Task item: Copy exactly, and only, the lines between the start of the entries below and the line containing "## Contributing", both inclusive. Omit pictures.

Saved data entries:
:::::
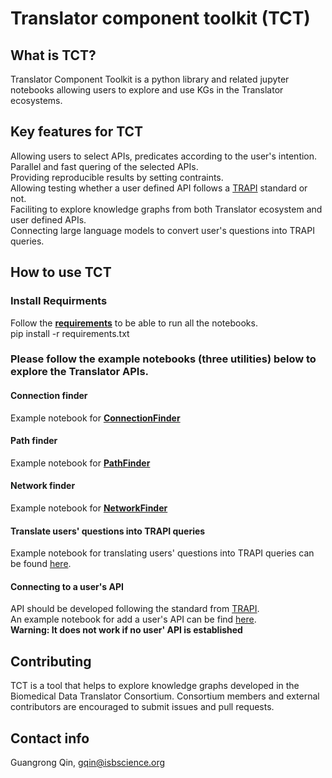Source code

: # Translator component toolkit (TCT)

## What is TCT?
Translator Component Toolkit is a python library and related jupyter notebooks allowing users to explore and use KGs in the Translator ecosystems. 

## Key features for TCT
Allowing users to select APIs, predicates according to the user's intention. <br>
Parallel and fast quering of the selected APIs.<br>
Providing reproducible results by setting contraints.<br>
Allowing testing whether a user defined API follows a [TRAPI](https://github.com/NCATSTranslator/ReasonerAPI) standard or not. <br>
Faciliting to explore knowledge graphs from both Translator ecosystem and user defined APIs.<br>
Connecting large language models to convert user's questions into TRAPI queries. <br>

## How to use TCT
### Install Requirments
Follow the **[requirements](./requirements.txt)** to be able to run all the notebooks.  
pip install -r requirements.txt

### Please follow the example notebooks (three utilities) below to explore the Translator APIs.

#### Connection finder
Example notebook for **[ConnectionFinder](./notebooks/Connection_finder.ipynb)**

#### Path finder
Example notebook for **[PathFinder](./notebooks/Path_finder.ipynb)**

#### Network finder
Example notebook for **[NetworkFinder](./notebooks/Network_finder.ipynb)**

#### Translate users' questions into TRAPI queries
Example notebook for translating users' questions into TRAPI queries can be found [here](./notebooks/Question2Query_chatGPT.ipynb). 

#### Connecting to a user's API
API should be developed following the standard from [TRAPI](https://github.com/NCATSTranslator/ReasonerAPI). <br>
An example notebook for add a user's API can be find [here](./notebooks/Connecting_userAPI.ipynb).<br>
**Warning: It does not work if no user' API is established**<br>

## Contributing
TCT is a tool that helps to explore knowledge graphs developed in the Biomedical Data Translator Consortium. Consortium members and external contributors are encouraged to submit issues and pull requests. 

## Contact info
Guangrong Qin, gqin@isbscience.org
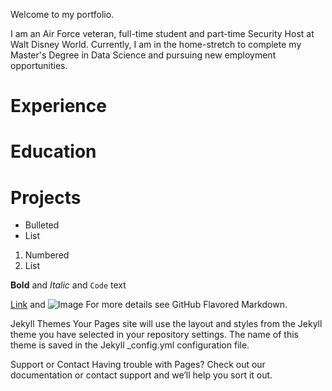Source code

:Welcome to my portfolio.

I am an Air Force veteran, full-time student and part-time Security Host at Walt Disney World.
Currently, I am in the home-stretch to complete my Master's Degree in Data Science and pursuing new employment opportunities.





# Experience
# Education
# Projects

- Bulleted
- List

1. Numbered
2. List

**Bold** and _Italic_ and `Code` text

[Link](url) and ![Image](src)
For more details see GitHub Flavored Markdown.

Jekyll Themes
Your Pages site will use the layout and styles from the Jekyll theme you have selected in your repository settings. The name of this theme is saved in the Jekyll _config.yml configuration file.

Support or Contact
Having trouble with Pages? Check out our documentation or contact support and we’ll help you sort it out.
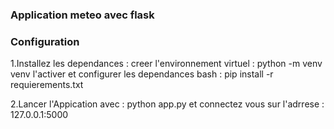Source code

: ### Application meteo avec flask
### Configuration
1.Installez les dependances : 
creer l'environnement virtuel : python -m venv venv 
l'activer et configurer les dependances
bash : pip install -r requierements.txt

2.Lancer l'Appication avec : python app.py et connectez vous sur l'adrrese :
127.0.0.1:5000
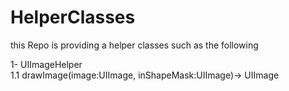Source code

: # HelperClasses
this Repo is providing a helper classes such as the following 

1- UIImageHelper  
   1.1 drawImage(image:UIImage, inShapeMask:UIImage)-> UIImage
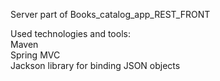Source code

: Server part of Books_catalog_app_REST_FRONT


Used technologies and tools:</br>
Maven </br>
Spring MVC </br>
Jackson library for binding JSON objects </br>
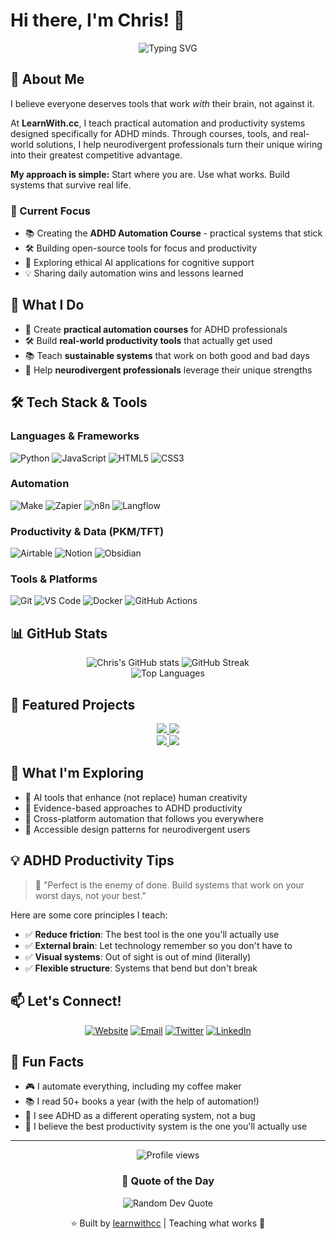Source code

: # Hi there, I'm Chris! 👋

<div align="center">
  <img src="https://readme-typing-svg.herokuapp.com?font=Fira+Code&pause=1000&color=3F8EFC&center=true&vCenter=true&width=435&lines=Teaching+ADHD+Productivity;Building+Real-World+Tools;Making+Automation+Accessible;Systems+That+Actually+Work" alt="Typing SVG" />
</div>

## 🧠 About Me

I believe everyone deserves tools that work *with* their brain, not against it.

At **LearnWith.cc**, I teach practical automation and productivity systems designed specifically for ADHD minds. Through courses, tools, and real-world solutions, I help neurodivergent professionals turn their unique wiring into their greatest competitive advantage.

**My approach is simple:** Start where you are. Use what works. Build systems that survive real life.

### 🚀 Current Focus

- 📚 Creating the **ADHD Automation Course** - practical systems that stick
- 🛠️ Building open-source tools for focus and productivity
- 🤖 Exploring ethical AI applications for cognitive support
- 💡 Sharing daily automation wins and lessons learned

## 💼 What I Do

- 🎯 Create **practical automation courses** for ADHD professionals
- 🛠️ Build **real-world productivity tools** that actually get used
- 📚 Teach **sustainable systems** that work on both good and bad days
- 🤝 Help **neurodivergent professionals** leverage their unique strengths

## 🛠️ Tech Stack & Tools

### Languages & Frameworks
![Python](https://img.shields.io/badge/Python-3776AB?style=plastic&logo=python&logoColor=white)
![JavaScript](https://img.shields.io/badge/JavaScript-F7DF1E?style=plastic&logo=javascript&logoColor=black)
![HTML5](https://img.shields.io/badge/HTML5-E34F26?style=plastic&logo=html5&logoColor=white)
![CSS3](https://img.shields.io/badge/CSS3-1572B6?style=plastic&logo=css3&logoColor=white)

### Automation
![Make](https://img.shields.io/badge/Make-6D00F5?style=plastic&logo=make&logoColor=white)
![Zapier](https://img.shields.io/badge/Zapier-FF4A00?style=plastic&logo=zapier&logoColor=white)
![n8n](https://img.shields.io/badge/n8n-EA4B71?style=plastic&logo=n8n&logoColor=white)
![Langflow](https://img.shields.io/badge/Langflow-1C3C6C?style=plastic&logo=langflow&logoColor=white)

### Productivity & Data (PKM/TFT)
![Airtable](https://img.shields.io/badge/Airtable-18BFFF?style=plastic&logo=airtable&logoColor=white)
![Notion](https://img.shields.io/badge/Notion-000000?style=plastic&logo=notion&logoColor=white)
![Obsidian](https://img.shields.io/badge/Obsidian-483699?style=plastic&logo=obsidian&logoColor=white)

### Tools & Platforms
![Git](https://img.shields.io/badge/Git-F05032?style=plastic&logo=git&logoColor=white)
![VS Code](https://img.shields.io/badge/VS_Code-007ACC?style=plastic&logo=visual-studio-code&logoColor=white)
![Docker](https://img.shields.io/badge/Docker-2496ED?style=plastic&logo=docker&logoColor=white)
![GitHub Actions](https://img.shields.io/badge/GitHub_Actions-2088FF?style=plastic&logo=github-actions&logoColor=white)

## 📊 GitHub Stats

<div align="center">
  <img src="https://github-readme-stats.vercel.app/api?username=learnwithcc&show_icons=true&theme=tokyonight-duo&hide_border=false&border_color=F3F3F3" alt="Chris's GitHub stats" />
  <img src="https://github-readme-streak-stats.herokuapp.com/?user=learnwithcc&theme=tokyonight-duo&hide_border=false&border=F3F3F3" alt="GitHub Streak" />
</div>

<div align="center">
  <img src="https://github-readme-stats.vercel.app/api/top-langs/?username=learnwithcc&layout=compact&theme=tokyonight-duo&hide_border=false&border_color=F3F3F3" alt="Top Languages" />
</div>

## 🎯 Featured Projects

<div align="center">
  <a href="https://github.com/learnwithcc/my-mac-setup">
    <img src="https://github-readme-stats.vercel.app/api/pin/?username=learnwithcc&repo=my-mac-setup&theme=tokyonight-duo&hide_border=false&border_color=F3F3F3" />
  </a>
  <a href="https://github.com/learnwithcc/airschema-cli">
    <img src="https://github-readme-stats.vercel.app/api/pin/?username=learnwithcc&repo=airschema-cli&theme=tokyonight-duo&hide_border=false&border_color=F3F3F3" />
  </a>
</div>

<div align="center">
  <a href="https://github.com/learnwithcc/api-discovery-tool">
    <img src="https://github-readme-stats.vercel.app/api/pin/?username=learnwithcc&repo=api-discovery-tool&theme=tokyonight-duo&hide_border=false&border_color=F3F3F3" />
  </a>
  <a href="https://github.com/learnwithcc/dither-magic">
    <img src="https://github-readme-stats.vercel.app/api/pin/?username=learnwithcc&repo=dither-magic&theme=tokyonight-duo&hide_border=false&border_color=F3F3F3" />
  </a>
</div>

## 🌱 What I'm Exploring

- 🤖 AI tools that enhance (not replace) human creativity
- 🧠 Evidence-based approaches to ADHD productivity
- 📱 Cross-platform automation that follows you everywhere
- 🎨 Accessible design patterns for neurodivergent users

## 💡 ADHD Productivity Tips

> 💬 "Perfect is the enemy of done. Build systems that work on your worst days, not your best."

Here are some core principles I teach:
- ✅ **Reduce friction**: The best tool is the one you'll actually use
- ✅ **External brain**: Let technology remember so you don't have to
- ✅ **Visual systems**: Out of sight is out of mind (literally)
- ✅ **Flexible structure**: Systems that bend but don't break

## 📫 Let's Connect!

<div align="center">
  
[![Website](https://img.shields.io/badge/Website-learnwith.cc-blue?style=plastic&logo=google-chrome&logoColor=white)](https://learnwith.cc)
[![Email](https://img.shields.io/badge/Email-Contact_Me-red?style=plastic&logo=gmail&logoColor=white)](mailto:chris@learnwith.cc)
[![Twitter](https://img.shields.io/badge/Twitter-@learnwithcc-1DA1F2?style=plastic&logo=twitter&logoColor=white)](https://twitter.com/learnwithcc)
[![LinkedIn](https://img.shields.io/badge/LinkedIn-Connect-0077B5?style=plastic&logo=linkedin&logoColor=white)](https://linkedin.com/in/learnwithcc)

</div>

## 🎉 Fun Facts

- 🎮 I automate everything, including my coffee maker
- 📚 I read 50+ books a year (with the help of automation!)
- 🧠 I see ADHD as a different operating system, not a bug
- 🧩 I believe the best productivity system is the one you'll actually use

---

<div align="center">
  <img src="https://komarev.com/ghpvc/?username=learnwithcc&color=blue&style=flat-square&label=Profile+Views" alt="Profile views" />
  
  ### 💭 Quote of the Day
  
  <img src="https://quotes-github-readme.vercel.app/api?type=horizontal&theme=tokyonight" alt="Random Dev Quote" />
  
  <br/>
  
  ⭐️ Built by [learnwithcc](https://github.com/learnwithcc) | Teaching what works 💙
</div>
:::::
Solution to the exercise:
Source code

: # Translator component toolkit (TCT)

## What is TCT?
Translator Component Toolkit is a python library and related jupyter notebooks allowing users to explore and use KGs in the Translator ecosystems. 

## Key features for TCT
Allowing users to select APIs, predicates according to the user's intention. <br>
Parallel and fast quering of the selected APIs.<br>
Providing reproducible results by setting contraints.<br>
Allowing testing whether a user defined API follows a [TRAPI](https://github.com/NCATSTranslator/ReasonerAPI) standard or not. <br>
Faciliting to explore knowledge graphs from both Translator ecosystem and user defined APIs.<br>
Connecting large language models to convert user's questions into TRAPI queries. <br>

## How to use TCT
### Install Requirments
Follow the **[requirements](./requirements.txt)** to be able to run all the notebooks.  
pip install -r requirements.txt

### Please follow the example notebooks (three utilities) below to explore the Translator APIs.

#### Connection finder
Example notebook for **[ConnectionFinder](./notebooks/Connection_finder.ipynb)**

#### Path finder
Example notebook for **[PathFinder](./notebooks/Path_finder.ipynb)**

#### Network finder
Example notebook for **[NetworkFinder](./notebooks/Network_finder.ipynb)**

#### Translate users' questions into TRAPI queries
Example notebook for translating users' questions into TRAPI queries can be found [here](./notebooks/Question2Query_chatGPT.ipynb). 

#### Connecting to a user's API
API should be developed following the standard from [TRAPI](https://github.com/NCATSTranslator/ReasonerAPI). <br>
An example notebook for add a user's API can be find [here](./notebooks/Connecting_userAPI.ipynb).<br>
**Warning: It does not work if no user' API is established**<br>

## Contributing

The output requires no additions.